Lest we forget: Sutton residents invited to identify long-lost relatives from World World I in astonishing collection of vintage photographs

Private Harold Dickman Mims of the 4th Battalion, Dorset Regiment lived at Bosworth, Egmont Road, Sutton and was killed in action on 27 September 1918, at the age of 22. Harold is buried in Sains-Les-Marquion British Cemetery and is commemorated on the Sutton War Memorial.

Sutton residents are being invited to go online and see if they can spot any of their relatives from World War I in an amazing collection of Edwardian and pre-war photographic glass-plate negatives.

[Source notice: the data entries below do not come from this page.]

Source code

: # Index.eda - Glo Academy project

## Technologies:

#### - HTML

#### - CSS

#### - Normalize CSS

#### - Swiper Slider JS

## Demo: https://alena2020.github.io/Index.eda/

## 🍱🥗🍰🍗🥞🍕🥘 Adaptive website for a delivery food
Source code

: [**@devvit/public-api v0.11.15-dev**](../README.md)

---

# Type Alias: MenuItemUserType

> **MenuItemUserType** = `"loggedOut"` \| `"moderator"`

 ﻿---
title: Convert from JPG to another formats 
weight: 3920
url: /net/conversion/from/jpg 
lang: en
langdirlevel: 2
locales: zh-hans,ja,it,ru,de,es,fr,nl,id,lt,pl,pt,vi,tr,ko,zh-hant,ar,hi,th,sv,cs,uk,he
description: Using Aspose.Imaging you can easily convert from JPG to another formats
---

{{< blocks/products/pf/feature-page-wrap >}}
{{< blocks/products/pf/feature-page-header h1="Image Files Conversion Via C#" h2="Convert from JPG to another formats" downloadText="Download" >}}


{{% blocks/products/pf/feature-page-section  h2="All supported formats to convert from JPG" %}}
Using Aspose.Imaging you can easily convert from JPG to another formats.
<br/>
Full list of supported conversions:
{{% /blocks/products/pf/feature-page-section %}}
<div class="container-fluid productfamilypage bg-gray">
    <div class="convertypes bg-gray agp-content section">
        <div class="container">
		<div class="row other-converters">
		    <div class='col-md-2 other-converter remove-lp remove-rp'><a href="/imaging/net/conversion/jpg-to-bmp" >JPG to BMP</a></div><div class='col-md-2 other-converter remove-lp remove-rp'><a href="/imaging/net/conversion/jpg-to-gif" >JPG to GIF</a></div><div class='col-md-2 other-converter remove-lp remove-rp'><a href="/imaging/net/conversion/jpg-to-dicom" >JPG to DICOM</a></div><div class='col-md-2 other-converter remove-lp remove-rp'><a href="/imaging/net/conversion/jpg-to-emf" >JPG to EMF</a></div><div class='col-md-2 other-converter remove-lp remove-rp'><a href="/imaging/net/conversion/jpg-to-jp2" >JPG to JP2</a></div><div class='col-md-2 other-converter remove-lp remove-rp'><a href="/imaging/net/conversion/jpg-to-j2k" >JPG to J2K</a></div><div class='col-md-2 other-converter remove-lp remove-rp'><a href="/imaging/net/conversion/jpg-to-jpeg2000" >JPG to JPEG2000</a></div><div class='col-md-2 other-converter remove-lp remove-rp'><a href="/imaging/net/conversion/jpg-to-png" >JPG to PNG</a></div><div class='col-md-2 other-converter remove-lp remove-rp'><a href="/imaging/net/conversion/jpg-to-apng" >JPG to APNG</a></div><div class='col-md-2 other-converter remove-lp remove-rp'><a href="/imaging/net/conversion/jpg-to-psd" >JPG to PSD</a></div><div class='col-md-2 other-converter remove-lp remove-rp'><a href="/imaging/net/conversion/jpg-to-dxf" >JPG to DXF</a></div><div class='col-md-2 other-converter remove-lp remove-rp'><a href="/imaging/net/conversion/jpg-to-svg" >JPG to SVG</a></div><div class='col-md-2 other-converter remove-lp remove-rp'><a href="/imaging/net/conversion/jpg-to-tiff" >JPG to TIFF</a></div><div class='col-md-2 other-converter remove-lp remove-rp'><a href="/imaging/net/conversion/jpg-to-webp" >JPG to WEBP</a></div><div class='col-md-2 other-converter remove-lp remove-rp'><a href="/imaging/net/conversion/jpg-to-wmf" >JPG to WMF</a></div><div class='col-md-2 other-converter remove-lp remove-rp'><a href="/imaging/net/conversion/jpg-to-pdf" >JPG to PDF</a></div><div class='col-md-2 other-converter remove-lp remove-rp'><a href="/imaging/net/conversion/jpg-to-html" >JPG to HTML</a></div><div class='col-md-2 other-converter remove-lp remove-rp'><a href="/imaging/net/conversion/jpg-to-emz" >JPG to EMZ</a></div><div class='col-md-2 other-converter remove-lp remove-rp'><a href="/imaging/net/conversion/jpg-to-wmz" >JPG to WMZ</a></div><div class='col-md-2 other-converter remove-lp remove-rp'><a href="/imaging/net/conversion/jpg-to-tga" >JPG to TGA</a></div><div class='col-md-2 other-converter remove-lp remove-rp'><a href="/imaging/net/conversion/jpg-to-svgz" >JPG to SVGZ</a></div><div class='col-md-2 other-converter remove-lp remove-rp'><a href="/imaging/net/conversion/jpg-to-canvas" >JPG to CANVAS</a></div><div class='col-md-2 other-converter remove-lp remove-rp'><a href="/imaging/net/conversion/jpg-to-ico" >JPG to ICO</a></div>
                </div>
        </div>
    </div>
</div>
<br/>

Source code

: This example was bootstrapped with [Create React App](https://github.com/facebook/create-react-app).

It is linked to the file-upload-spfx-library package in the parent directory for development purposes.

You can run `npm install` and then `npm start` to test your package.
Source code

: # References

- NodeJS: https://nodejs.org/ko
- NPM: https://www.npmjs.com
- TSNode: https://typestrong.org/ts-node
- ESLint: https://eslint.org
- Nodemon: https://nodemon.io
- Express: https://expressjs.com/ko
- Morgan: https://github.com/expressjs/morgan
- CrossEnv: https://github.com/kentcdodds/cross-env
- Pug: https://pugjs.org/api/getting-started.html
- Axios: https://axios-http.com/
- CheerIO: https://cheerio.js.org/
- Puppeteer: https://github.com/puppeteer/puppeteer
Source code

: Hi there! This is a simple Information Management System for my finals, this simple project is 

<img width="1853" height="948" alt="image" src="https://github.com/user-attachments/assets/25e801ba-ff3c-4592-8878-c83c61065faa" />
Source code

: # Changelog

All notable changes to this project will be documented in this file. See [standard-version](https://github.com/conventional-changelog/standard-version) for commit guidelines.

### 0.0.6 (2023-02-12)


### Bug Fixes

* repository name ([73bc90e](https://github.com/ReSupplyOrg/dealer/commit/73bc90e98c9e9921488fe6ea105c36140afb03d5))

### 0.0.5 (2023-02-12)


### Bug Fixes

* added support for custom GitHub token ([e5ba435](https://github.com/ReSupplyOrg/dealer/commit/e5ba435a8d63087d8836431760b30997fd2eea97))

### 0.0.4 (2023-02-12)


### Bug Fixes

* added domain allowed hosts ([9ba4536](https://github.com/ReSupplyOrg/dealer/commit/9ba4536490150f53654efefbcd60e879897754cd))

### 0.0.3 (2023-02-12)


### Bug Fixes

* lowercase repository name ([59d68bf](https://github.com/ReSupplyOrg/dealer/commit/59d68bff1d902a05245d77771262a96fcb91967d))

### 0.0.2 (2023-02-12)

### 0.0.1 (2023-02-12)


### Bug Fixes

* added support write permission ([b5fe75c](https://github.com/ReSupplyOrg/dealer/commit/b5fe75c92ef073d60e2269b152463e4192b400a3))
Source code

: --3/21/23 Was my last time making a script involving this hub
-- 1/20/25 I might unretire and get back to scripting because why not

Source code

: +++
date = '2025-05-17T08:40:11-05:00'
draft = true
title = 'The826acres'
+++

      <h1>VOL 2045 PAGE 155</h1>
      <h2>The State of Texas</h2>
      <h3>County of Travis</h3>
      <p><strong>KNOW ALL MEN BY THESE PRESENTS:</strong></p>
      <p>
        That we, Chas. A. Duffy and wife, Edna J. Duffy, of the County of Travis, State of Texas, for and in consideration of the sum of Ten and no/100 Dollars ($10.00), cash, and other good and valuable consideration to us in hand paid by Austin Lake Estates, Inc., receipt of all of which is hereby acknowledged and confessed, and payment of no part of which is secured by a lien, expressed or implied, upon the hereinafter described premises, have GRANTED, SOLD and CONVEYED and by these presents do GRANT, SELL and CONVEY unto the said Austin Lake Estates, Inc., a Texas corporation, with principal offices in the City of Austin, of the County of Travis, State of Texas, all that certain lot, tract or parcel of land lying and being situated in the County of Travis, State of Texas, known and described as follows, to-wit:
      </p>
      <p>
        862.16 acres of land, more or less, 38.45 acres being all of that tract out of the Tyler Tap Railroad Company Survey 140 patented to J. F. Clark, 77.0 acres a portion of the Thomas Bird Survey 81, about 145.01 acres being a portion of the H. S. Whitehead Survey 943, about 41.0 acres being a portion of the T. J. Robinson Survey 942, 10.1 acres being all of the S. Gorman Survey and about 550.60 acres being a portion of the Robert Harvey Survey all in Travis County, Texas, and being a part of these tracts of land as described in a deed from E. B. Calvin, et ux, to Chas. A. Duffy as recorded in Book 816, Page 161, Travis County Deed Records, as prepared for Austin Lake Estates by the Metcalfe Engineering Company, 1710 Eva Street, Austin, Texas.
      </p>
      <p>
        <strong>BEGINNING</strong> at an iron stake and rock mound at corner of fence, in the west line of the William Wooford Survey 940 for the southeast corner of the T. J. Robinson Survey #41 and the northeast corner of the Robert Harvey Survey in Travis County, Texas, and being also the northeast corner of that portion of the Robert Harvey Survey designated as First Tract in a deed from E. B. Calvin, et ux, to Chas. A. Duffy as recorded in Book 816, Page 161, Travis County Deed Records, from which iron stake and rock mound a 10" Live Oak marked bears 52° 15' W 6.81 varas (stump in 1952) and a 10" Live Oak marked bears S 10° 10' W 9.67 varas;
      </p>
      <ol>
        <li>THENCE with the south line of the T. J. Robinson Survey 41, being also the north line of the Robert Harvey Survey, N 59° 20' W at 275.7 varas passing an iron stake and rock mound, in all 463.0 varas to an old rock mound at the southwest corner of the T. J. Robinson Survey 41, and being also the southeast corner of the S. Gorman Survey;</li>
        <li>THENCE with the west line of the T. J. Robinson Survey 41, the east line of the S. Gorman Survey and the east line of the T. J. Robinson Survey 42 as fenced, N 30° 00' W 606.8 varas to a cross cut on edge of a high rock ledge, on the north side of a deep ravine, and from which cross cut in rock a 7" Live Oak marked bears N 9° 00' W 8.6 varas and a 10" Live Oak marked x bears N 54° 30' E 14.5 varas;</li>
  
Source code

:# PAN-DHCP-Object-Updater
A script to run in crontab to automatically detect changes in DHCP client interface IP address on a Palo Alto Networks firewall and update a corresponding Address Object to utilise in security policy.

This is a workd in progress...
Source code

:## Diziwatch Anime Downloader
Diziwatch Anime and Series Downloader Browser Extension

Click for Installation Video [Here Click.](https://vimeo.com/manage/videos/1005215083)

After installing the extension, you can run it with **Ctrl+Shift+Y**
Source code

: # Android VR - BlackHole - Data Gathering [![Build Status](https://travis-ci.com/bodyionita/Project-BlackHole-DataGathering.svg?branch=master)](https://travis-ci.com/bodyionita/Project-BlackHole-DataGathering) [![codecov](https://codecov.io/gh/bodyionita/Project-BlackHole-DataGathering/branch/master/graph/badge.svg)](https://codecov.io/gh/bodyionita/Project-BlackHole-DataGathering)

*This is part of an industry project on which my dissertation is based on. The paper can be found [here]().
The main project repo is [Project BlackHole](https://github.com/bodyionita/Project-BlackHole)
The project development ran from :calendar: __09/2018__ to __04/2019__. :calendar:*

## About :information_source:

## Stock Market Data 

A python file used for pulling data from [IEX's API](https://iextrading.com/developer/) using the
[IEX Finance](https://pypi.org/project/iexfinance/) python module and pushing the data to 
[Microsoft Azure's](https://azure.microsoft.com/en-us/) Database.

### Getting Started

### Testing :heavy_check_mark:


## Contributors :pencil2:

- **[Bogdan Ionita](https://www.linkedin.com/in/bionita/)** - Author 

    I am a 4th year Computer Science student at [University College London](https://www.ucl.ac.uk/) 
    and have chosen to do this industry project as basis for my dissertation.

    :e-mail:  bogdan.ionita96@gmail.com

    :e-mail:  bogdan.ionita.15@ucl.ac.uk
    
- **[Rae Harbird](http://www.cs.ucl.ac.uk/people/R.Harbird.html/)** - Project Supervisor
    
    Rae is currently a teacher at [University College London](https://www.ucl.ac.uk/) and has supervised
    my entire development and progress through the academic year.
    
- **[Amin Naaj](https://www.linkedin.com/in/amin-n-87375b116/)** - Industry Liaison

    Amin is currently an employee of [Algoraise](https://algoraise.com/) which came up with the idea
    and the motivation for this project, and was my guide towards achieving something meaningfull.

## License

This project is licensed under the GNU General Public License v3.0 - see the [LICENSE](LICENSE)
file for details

Run by Sutton Council’s Archives Service, the Sutton Archives project, can be seen here and hereIt is an astonishing collection of more than 10,000 glass-plate negatives by local photographer David Knights-Whittome, who owned shops in Sutton and Epsom from around 1904 until 1918, that was rescued from the basement of a high-street shop, having been untouched for 100 years, that is now stored at Sutton Library.

The collection contains hundreds – or perhaps thousands – of WW1 soldiers in uniform, a lost generation of men and boys who either lived in the area or were stationed locally before their postings. Work to date has already uncovered images of a number of men whose names are listed on local war memorials.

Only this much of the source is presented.